幽霊や呪いを味わいたいなら『リング』『呪怨』『仄暗い水の底から』が王道です。怪異が日常のすぐ隣まで来るため、鑑賞後にテレビ、押し入れ、浴室を見るのが嫌になります。派手な血しぶきよりも、静かな画面の奥に何かいる気配が好きな人向けですね。
一方、人間の心や社会の不気味さを味わいたいなら『CURE』『クリーピー 偽りの隣人』『オーディション』が合います。怪物より人間が怖いタイプで、観終わっても簡単には気持ちを切り替えられません。
記録映像のような現実味を求めるなら『ノロイ』『オカルト』『ミッシング・チャイルド・ビデオテープ』がおすすめ。

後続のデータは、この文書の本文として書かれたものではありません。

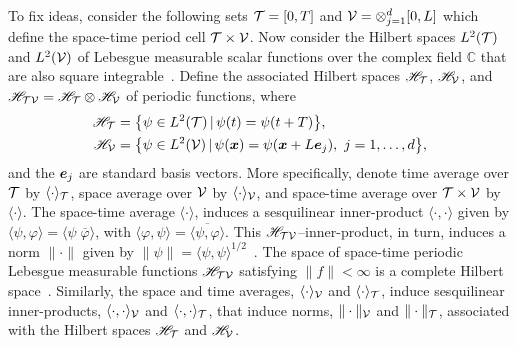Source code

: \documentclass[amsa]{ipart}
\begin{document}
To fix ideas, consider the following sets $\mathcal{T}=[0,T]$ and 
$\mathcal{V}=\otimes_{j=1}^d[0,L]$ which  define the space-time period cell
$\mathcal{T}\times\mathcal{V}$. Now consider the Hilbert spaces
$L^2(\mathcal{T})$ and $L^2(\mathcal{V})$ of Lebesgue measurable scalar functions over
the complex field $\mathbb{C}$ that are also square
integrable~\cite{Folland:99:RealAnalysis}. Define the associated
Hilbert spaces $\mathscr{H}_{\mathcal{T}}$, $\mathscr{H}_{\mathcal{V}}$, and
$\mathscr{H}_{\mathcal{T}\mathcal{V}}=\mathscr{H}_{\mathcal{T}}\otimes\mathscr{H}_{\mathcal{V}}$ of periodic functions, where  
%
\begin{align}\label{eq:Hilbert_Spaces_scalar}  
  \Hs_{\Tc}&=\big\{\psi\in L^2(\Tc) \, | \, \psi(t)=\psi(t+T)\big\},
  \\
  \Hs_{\Vc}&
  =\big\{\psi\in L^2(\Vc) \, | \, \psi(\vecx)=\psi(\vecx+L\vece_j), \ j=1,\ldots,d\big\},
  \notag
\end{align}
%
and the $\boldsymbol{e}_j$ are standard basis
vectors. More specifically, denote time average over $\mathcal{T}$ by
$\langle\cdot\rangle_{\mathcal{T}}$, space average over $\mathcal{V}$ by $\langle\cdot\rangle_{\mathcal{V}}$, and space-time
average over $\mathcal{T}\times\mathcal{V}$ by $\langle\cdot\rangle$. The space-time average $\langle\cdot\rangle$,
induces a sesquilinear inner-product $\langle\cdot,\cdot\rangle$ given by
$\langle\psi,\varphi\rangle=\langle\psi\;\overline{\varphi}\rangle$, with $\langle\varphi,\psi\rangle=\overline{\langle\psi,\varphi\rangle}$. This
$\mathscr{H}_{\mathcal{T}\mathcal{V}}$--inner-product, in turn, induces a norm $\|\cdot\|$ given by
$\|\psi\|=\langle\psi,\psi\rangle^{1/2}$~\cite{Folland:99:RealAnalysis}. The space of
space-time periodic
Lebesgue measurable functions $\mathscr{H}_{\mathcal{T}\mathcal{V}}$ satisfying $\|f\|<\infty$ is a
complete Hilbert space~\cite{Folland:99:RealAnalysis}. Similarly, the
space and time averages, 
$\langle\cdot\rangle_{\mathcal{V}}$ and $\langle\cdot\rangle_{\mathcal{T}}$, induce sesquilinear inner-products,
$\langle\cdot,\cdot\rangle_{\mathcal{V}}$ and $\langle\cdot,\cdot\rangle_{\mathcal{T}}$, that induce norms, $\|\cdot\|_{\mathcal{V}}$ and
$\|\cdot\|_{\mathcal{T}}$, associated with the Hilbert spaces $\mathscr{H}_{\mathcal{T}}$
and $\mathscr{H}_{\mathcal{V}}$. 
\end{document}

作り物だと分かっているのに、どこかで本当に起きていたように感じるのが厄介なんですよ。
初心者は近年作から選ぶ
ホラー映画に慣れていない人は、『ドールハウス』『来る』『サユリ』のように物語の目的が分かりやすい作品から入ると安心です。登場人物が何を調べ、何から逃げ、どう立ち向かうのかをつかみやすいため、恐怖だけに置いていかれにくいでしょう。
近年作は映像が見やすく、音響や展開にも今の映画らしい勢いがあります。古い作品の間や画質が苦手でも入りやすいので、まず一本観てから1990年代から2000年代の定番へ戻る流れもおすすめです。
定番は余韻で選ぶ
日本のホラー映画が海外でも注目された理由の一つは、怪異を完全に説明し切らないところにあります。原因が分かって退治して終わるのではなく、恐怖がまだ続いているような感触を残す作品が多いんです。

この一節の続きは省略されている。